State Rec., Vol. XI of XII, trial transcript of October 1, 1993, p. 220; State Rec., Vol. IV of XII, minute entry dated October 1, 1993.
State Rec., Vol. XI of XII, transcript of October 15, 1993, p. 2; State Rec., Vol. IV of XII, minute entry dated October 15, 1993; State Rec., Vol. III of XII, commitment.
State v. Perkins, 652 So.2d 21 (La.App. 5th Cir. 1995) (No. 94-KA-366); State Rec., Vol. III of XIII. The matter was remanded to the state district court with instructions that petitioner be informed of the deadlines for filing a state post-conviction application.
La.C.Cr.P. art. 922 (West 1995) provides:
A. Within fourteen days of rendition of the judgment of the supreme court or any appellate court, in term time or out, a party may apply to the appropriate court for a rehearing. The court may act upon the application at any time.
B. A judgment rendered by the supreme court or other appellate court becomes final when the delay for applying for a rehearing has expired and no application therefor has been made.
C. If an application for a rehearing has been made timely, a judgment of the appellate court becomes final when the application is denied.

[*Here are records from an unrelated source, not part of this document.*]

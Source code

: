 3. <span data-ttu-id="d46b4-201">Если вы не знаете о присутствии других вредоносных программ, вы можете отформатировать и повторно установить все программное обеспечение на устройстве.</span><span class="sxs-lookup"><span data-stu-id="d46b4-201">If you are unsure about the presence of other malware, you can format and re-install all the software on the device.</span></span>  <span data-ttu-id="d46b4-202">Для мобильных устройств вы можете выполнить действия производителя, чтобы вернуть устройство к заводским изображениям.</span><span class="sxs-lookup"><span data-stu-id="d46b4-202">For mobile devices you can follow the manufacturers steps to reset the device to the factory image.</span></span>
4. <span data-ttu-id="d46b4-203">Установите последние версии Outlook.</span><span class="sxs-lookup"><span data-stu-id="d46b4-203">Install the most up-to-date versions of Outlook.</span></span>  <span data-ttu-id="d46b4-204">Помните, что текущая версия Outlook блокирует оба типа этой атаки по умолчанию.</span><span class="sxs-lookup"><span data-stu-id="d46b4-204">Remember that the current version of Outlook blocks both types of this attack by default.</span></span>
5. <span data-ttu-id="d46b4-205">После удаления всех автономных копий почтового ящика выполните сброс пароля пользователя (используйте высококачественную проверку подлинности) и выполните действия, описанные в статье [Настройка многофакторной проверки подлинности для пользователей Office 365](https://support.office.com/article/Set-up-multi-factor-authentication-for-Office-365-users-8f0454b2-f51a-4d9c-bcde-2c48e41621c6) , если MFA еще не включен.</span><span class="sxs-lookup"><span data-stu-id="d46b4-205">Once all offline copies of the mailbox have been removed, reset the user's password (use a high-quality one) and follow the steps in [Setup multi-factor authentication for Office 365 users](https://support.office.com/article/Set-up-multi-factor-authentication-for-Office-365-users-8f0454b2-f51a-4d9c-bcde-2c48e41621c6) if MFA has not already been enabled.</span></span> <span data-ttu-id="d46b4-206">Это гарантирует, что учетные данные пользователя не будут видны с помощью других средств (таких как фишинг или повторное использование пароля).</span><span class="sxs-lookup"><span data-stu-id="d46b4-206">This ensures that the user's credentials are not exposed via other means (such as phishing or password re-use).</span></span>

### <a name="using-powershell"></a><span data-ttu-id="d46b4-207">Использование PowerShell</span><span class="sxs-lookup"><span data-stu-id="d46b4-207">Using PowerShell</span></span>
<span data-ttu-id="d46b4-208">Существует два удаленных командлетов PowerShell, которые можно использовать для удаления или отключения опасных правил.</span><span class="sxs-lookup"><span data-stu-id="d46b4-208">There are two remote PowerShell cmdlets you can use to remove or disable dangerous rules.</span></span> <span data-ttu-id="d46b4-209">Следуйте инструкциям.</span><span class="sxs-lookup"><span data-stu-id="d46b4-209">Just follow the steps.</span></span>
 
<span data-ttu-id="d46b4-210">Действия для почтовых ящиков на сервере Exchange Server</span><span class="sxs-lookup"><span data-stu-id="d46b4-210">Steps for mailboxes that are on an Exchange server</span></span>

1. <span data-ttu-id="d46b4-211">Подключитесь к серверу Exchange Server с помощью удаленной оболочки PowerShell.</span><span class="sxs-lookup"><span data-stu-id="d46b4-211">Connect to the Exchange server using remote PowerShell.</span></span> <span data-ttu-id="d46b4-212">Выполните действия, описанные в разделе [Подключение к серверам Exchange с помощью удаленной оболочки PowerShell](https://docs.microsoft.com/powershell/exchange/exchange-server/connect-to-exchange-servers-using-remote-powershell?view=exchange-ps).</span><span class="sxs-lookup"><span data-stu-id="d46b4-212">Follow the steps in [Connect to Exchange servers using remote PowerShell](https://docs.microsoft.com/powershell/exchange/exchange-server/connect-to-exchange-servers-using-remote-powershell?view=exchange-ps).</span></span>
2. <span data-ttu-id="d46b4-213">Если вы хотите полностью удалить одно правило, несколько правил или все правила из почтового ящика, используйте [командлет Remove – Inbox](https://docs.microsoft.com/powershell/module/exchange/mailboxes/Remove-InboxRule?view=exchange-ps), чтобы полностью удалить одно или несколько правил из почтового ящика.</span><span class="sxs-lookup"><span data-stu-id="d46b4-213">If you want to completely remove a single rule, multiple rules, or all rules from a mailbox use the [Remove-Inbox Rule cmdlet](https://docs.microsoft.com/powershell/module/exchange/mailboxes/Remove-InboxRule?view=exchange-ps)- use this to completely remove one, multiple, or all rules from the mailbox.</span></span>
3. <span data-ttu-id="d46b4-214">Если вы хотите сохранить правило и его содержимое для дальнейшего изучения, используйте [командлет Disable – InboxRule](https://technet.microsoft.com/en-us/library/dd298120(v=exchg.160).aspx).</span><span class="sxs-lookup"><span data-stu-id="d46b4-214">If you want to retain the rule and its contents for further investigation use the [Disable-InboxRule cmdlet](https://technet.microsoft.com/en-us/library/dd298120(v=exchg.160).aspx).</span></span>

D. If an application for a writ of review is timely filed with the supreme court, the judgment of the appellate court from which the writ of review is sought becomes final when the supreme court denies the writ.
State Post-Conviction Proceedings
On or about September 9, 1996, petitioner filed with the state district court an application for post-conviction relief which was apparently mislaid. When the state district court did not rule on the application, petitioner sought a writ of mandamus from the Louisiana Fifth Circuit Court of Appeal in January, 1997. The intermediate appellate court ordered the state district court to "consider and act on" the post-conviction application on or before April 23, 1997. On April 28, 1997, the intermediate appellate court denied petitioner's application for a writ of mandamus, holding: "On April 14, 1997, the trial court ruled on petitioner's application for post-conviction relief. Accordingly, this writ application is denied as moot." The record filed with this Court does not support that conclusion. Rather, it appears that the only ruling issued on April 14, 1997, was the order of the state district court directing the state to file a response to petitioner's application within thirty days. It is unclear when, or if, the state district court actually ruled on the post-conviction application.Moreover, from that point, it is unclear exactly what transpired in state court. The state record contains numerous filings by petitioner and orders from all levels of the state judiciary. Unfortunately, it is not always possible to match up the documents so as gain an understanding of the exact sequence of events. To further complicate matters, the documents reference other filings that are apparently not included in the state record filed with this Court. The following is this Court's best guess as to the sequence of events in petitioner's state post-conviction proceedings:
June 2, 1997: Petitioner apparently filed another state post-conviction application on June 2, 1997.
November 18, 1997: In case number 97-KH-1143, petitioner filed with the Louisiana Fifth Circuit Court of Appeal a "Motion for Injunction in Writ of Mandamus to Suppliment [sic] and Compel Response."
November 24, 1997: In case number 97-KH-1 143, the Louisiana Fifth Circuit Court of Appeal denied petitioner's application, holding: "Relator's application does not disclose adequate grounds for the injunctive relief he seeks."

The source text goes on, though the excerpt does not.